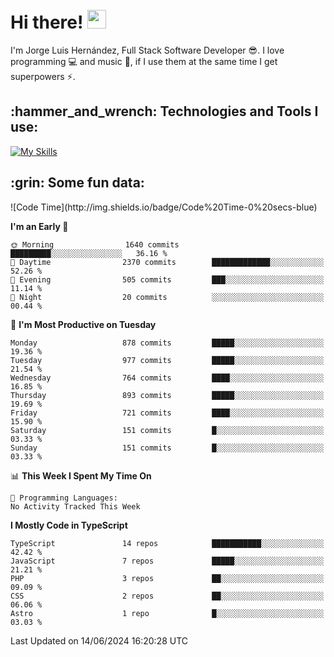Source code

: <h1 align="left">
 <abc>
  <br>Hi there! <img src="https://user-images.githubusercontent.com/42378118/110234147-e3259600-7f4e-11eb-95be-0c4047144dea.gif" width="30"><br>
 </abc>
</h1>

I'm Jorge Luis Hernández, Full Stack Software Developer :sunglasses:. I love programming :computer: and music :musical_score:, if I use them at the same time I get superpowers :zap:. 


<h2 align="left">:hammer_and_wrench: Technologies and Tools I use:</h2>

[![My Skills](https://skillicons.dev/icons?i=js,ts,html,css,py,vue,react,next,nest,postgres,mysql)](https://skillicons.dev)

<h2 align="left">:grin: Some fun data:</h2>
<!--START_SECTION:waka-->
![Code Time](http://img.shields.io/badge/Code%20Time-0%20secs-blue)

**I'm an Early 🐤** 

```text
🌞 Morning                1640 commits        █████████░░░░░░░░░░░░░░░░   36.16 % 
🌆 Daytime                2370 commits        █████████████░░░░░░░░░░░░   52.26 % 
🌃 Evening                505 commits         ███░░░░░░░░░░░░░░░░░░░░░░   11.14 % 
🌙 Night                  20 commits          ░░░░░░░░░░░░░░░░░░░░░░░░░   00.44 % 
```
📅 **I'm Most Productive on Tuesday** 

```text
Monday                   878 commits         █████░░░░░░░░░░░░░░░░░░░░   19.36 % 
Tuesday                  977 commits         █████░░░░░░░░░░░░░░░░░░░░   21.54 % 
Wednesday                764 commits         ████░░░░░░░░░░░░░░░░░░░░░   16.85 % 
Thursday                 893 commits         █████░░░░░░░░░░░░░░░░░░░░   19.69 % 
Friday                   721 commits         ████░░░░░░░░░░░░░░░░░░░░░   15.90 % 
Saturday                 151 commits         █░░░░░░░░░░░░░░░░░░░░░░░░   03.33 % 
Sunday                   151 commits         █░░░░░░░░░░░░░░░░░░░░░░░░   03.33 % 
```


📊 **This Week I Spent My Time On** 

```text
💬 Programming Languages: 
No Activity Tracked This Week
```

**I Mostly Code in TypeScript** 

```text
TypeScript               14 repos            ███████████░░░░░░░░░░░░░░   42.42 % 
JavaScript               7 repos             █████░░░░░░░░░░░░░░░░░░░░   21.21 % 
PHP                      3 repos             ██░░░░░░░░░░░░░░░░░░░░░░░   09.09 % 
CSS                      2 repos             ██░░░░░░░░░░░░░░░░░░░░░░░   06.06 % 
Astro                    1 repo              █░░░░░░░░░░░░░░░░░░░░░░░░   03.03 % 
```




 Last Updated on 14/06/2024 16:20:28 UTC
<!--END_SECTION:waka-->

Directions — Copy word for word the stretch of entries above from the line that has "<br>Hi there! <img" through the line that has "Tools I use:</h2>", both ends included, and nothing outside it.

Result below —
  <br>Hi there! <img src="https://user-images.githubusercontent.com/42378118/110234147-e3259600-7f4e-11eb-95be-0c4047144dea.gif" width="30"><br>
 </abc>
</h1>

I'm Jorge Luis Hernández, Full Stack Software Developer :sunglasses:. I love programming :computer: and music :musical_score:, if I use them at the same time I get superpowers :zap:. 


<h2 align="left">:hammer_and_wrench: Technologies and Tools I use:</h2>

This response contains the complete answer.